Task goal:
Filter out all lines without the word "values" from the data below, please, and copy the rest.

** Opening Data block **

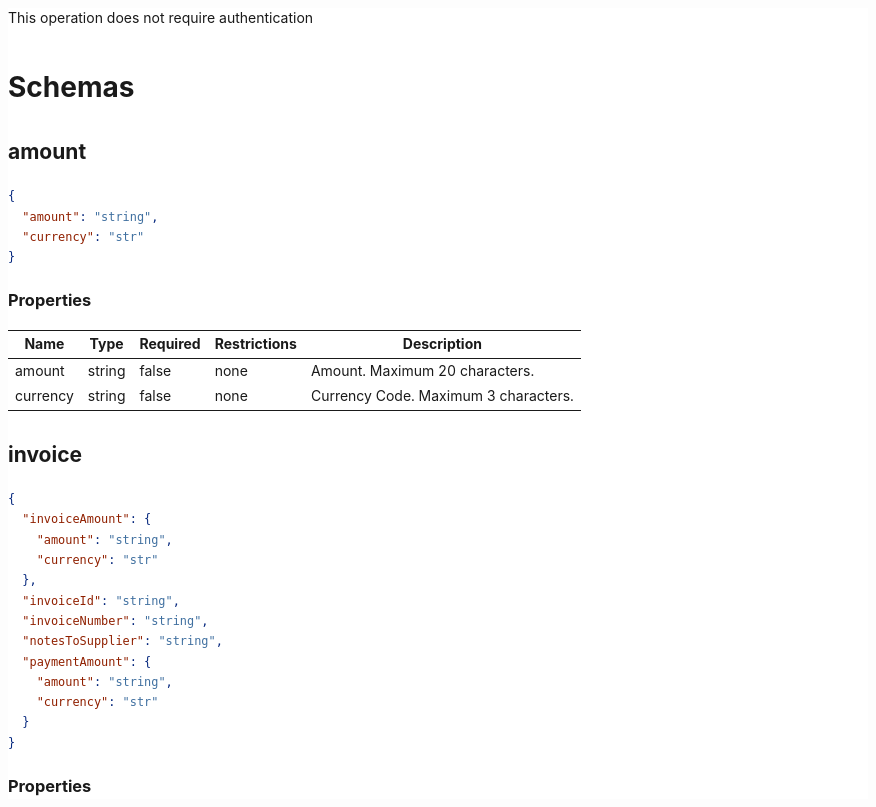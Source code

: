 <aside class="success">
This operation does not require authentication
</aside>

# Schemas

<h2 id="tocS_amount">amount</h2>

<a id="schemaamount"></a>
<a id="schema_amount"></a>
<a id="tocSamount"></a>
<a id="tocsamount"></a>

```json
{
  "amount": "string",
  "currency": "str"
}

```

### Properties

|Name|Type|Required|Restrictions|Description|
|---|---|---|---|---|
|amount|string|false|none|Amount. Maximum 20 characters.|
|currency|string|false|none|Currency Code. Maximum 3 characters.|

<h2 id="tocS_invoice">invoice</h2>

<a id="schemainvoice"></a>
<a id="schema_invoice"></a>
<a id="tocSinvoice"></a>
<a id="tocsinvoice"></a>

```json
{
  "invoiceAmount": {
    "amount": "string",
    "currency": "str"
  },
  "invoiceId": "string",
  "invoiceNumber": "string",
  "notesToSupplier": "string",
  "paymentAmount": {
    "amount": "string",
    "currency": "str"
  }
}

```

### Properties

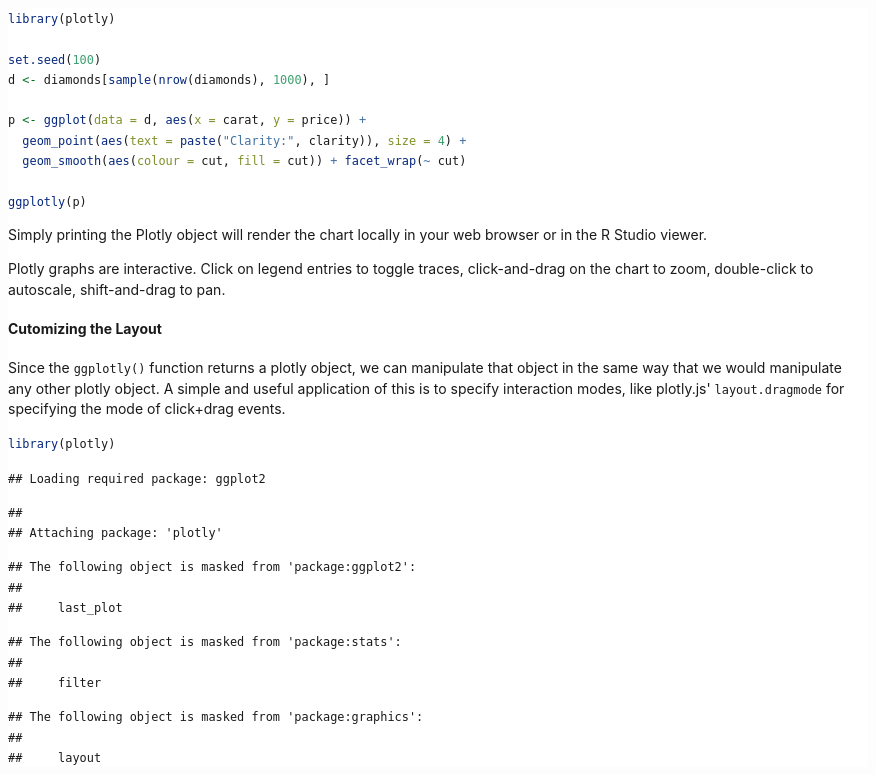 
```r
library(plotly)

set.seed(100)
d <- diamonds[sample(nrow(diamonds), 1000), ]

p <- ggplot(data = d, aes(x = carat, y = price)) +
  geom_point(aes(text = paste("Clarity:", clarity)), size = 4) +
  geom_smooth(aes(colour = cut, fill = cut)) + facet_wrap(~ cut)

ggplotly(p)
```

Simply printing the Plotly object will render the chart locally in your web browser or in the R Studio viewer.

Plotly graphs are interactive. Click on legend entries to toggle traces, click-and-drag on the chart to zoom, double-click to autoscale, shift-and-drag to pan.

#### Cutomizing the Layout

Since the `ggplotly()` function returns a plotly object, we can manipulate that object in the same way that we would manipulate any other plotly object. A simple and useful application of this is to specify interaction modes, like plotly.js' `layout.dragmode` for specifying the mode of click+drag events.




```r
library(plotly)
```

```
## Loading required package: ggplot2
```

```
## 
## Attaching package: 'plotly'
```

```
## The following object is masked from 'package:ggplot2':
## 
##     last_plot
```

```
## The following object is masked from 'package:stats':
## 
##     filter
```

```
## The following object is masked from 'package:graphics':
## 
##     layout
```
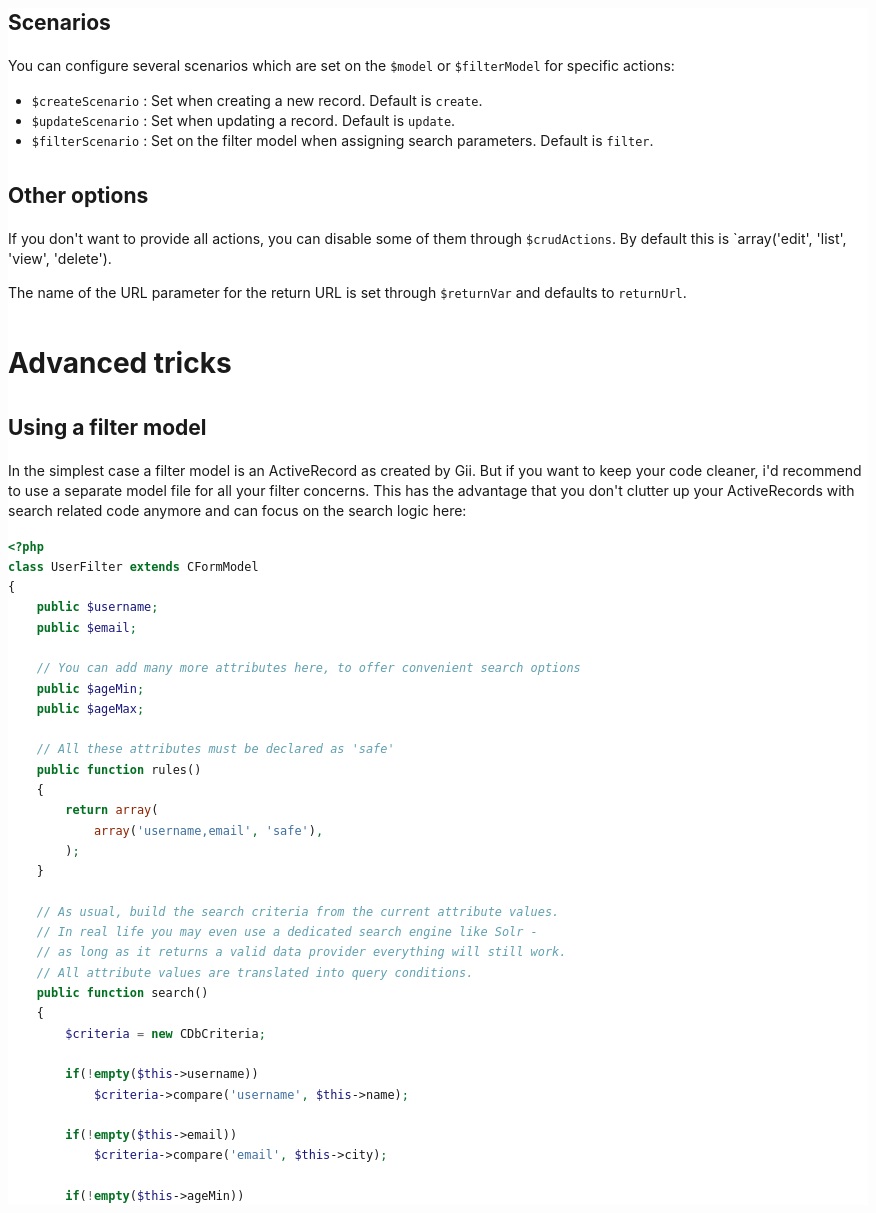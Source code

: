 ## Scenarios

You can configure several scenarios which are set on the `$model` or `$filterModel` for
specific actions:

 * `$createScenario` : Set when creating a new record. Default is `create`.
 * `$updateScenario` : Set when updating a record. Default is `update`.
 * `$filterScenario` : Set on the filter model when assigning search parameters. Default is `filter`.

## Other options

If you don't want to provide all actions, you can disable some of them through
`$crudActions`. By default this is `array('edit', 'list', 'view', 'delete').

The name of the URL parameter for the return URL is set through `$returnVar` and defaults
to `returnUrl`.

# Advanced tricks

## Using a filter model

In the simplest case a filter model is an ActiveRecord as created by Gii. But if you want
to keep your code cleaner, i'd recommend to use a separate model file for all your filter
concerns. This has the advantage that you don't clutter up your ActiveRecords with search
related code anymore and can focus on the search logic here:


```php
<?php
class UserFilter extends CFormModel
{
    public $username;
    public $email;

    // You can add many more attributes here, to offer convenient search options
    public $ageMin;
    public $ageMax;

    // All these attributes must be declared as 'safe'
    public function rules()
    {
        return array(
            array('username,email', 'safe'),
        );
    }

    // As usual, build the search criteria from the current attribute values.
    // In real life you may even use a dedicated search engine like Solr -
    // as long as it returns a valid data provider everything will still work.
    // All attribute values are translated into query conditions.
    public function search()
    {
        $criteria = new CDbCriteria;

        if(!empty($this->username))
            $criteria->compare('username', $this->name);

        if(!empty($this->email))
            $criteria->compare('email', $this->city);

        if(!empty($this->ageMin))
```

** Closing Data block **

Response for this exercise:
    // As usual, build the search criteria from the current attribute values.
    // All attribute values are translated into query conditions.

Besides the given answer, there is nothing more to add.